Where in the entries below does "Lagomorpha" appear? Copy every line that has it.

Records drawn from a dataset

____________________

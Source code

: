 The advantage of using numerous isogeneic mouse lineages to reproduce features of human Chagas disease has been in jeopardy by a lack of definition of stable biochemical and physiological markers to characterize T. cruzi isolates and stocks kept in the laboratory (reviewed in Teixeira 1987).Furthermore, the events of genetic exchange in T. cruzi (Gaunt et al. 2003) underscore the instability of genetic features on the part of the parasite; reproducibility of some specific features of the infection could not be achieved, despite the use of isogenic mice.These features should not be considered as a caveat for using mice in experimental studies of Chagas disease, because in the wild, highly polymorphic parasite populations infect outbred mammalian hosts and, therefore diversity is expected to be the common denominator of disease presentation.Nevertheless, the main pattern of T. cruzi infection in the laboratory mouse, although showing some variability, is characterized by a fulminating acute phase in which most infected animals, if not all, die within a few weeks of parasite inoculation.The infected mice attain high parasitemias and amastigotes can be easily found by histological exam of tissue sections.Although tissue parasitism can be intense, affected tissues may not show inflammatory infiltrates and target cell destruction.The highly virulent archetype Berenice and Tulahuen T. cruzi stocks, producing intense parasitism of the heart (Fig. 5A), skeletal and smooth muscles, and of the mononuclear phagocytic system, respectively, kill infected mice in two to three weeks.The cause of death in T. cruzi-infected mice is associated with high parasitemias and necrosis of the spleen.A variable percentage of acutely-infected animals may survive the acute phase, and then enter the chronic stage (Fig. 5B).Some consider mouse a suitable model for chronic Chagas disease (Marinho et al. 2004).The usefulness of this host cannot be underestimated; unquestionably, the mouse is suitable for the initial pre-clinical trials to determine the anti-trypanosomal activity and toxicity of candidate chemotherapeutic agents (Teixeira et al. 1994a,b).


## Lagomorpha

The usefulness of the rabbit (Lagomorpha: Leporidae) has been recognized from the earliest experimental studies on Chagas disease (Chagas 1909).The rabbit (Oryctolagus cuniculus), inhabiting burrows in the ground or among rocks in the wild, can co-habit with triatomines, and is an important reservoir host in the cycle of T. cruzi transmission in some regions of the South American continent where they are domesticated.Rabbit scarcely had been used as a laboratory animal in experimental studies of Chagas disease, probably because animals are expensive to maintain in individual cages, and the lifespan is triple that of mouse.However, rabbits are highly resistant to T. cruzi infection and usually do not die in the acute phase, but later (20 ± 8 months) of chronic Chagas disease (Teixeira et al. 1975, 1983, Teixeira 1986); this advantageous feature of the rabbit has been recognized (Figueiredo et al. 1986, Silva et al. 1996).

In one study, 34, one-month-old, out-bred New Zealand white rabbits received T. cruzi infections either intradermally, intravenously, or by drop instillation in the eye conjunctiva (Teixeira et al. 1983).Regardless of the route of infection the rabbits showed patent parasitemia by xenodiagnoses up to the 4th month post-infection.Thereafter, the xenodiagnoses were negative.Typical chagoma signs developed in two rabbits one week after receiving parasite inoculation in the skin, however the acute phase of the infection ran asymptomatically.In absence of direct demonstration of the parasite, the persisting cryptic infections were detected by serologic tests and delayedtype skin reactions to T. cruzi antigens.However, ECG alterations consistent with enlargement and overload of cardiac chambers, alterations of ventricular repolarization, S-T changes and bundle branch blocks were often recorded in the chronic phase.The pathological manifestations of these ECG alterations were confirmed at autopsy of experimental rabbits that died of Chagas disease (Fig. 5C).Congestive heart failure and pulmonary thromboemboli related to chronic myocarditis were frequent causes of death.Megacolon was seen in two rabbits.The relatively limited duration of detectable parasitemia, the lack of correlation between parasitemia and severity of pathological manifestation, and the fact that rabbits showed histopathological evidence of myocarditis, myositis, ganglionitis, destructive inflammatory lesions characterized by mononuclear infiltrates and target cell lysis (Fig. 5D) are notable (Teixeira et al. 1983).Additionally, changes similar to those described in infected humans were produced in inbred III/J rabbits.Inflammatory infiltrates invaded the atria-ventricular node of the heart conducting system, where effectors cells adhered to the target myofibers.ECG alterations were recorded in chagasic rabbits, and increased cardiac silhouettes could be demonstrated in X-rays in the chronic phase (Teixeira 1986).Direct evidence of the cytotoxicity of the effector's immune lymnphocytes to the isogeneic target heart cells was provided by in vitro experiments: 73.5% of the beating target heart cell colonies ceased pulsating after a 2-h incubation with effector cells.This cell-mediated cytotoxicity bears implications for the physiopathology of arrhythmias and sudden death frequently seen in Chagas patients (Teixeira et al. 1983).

____________________

Solution for this task:
## Lagomorpha
The usefulness of the rabbit (Lagomorpha: Leporidae) has been recognized from the earliest experimental studies on Chagas disease (Chagas 1909).The rabbit (Oryctolagus cuniculus), inhabiting burrows in the ground or among rocks in the wild, can co-habit with triatomines, and is an important reservoir host in the cycle of T. cruzi transmission in some regions of the South American continent where they are domesticated.Rabbit scarcely had been used as a laboratory animal in experimental studies of Chagas disease, probably because animals are expensive to maintain in individual cages, and the lifespan is triple that of mouse.However, rabbits are highly resistant to T. cruzi infection and usually do not die in the acute phase, but later (20 ± 8 months) of chronic Chagas disease (Teixeira et al. 1975, 1983, Teixeira 1986); this advantageous feature of the rabbit has been recognized (Figueiredo et al. 1986, Silva et al. 1996).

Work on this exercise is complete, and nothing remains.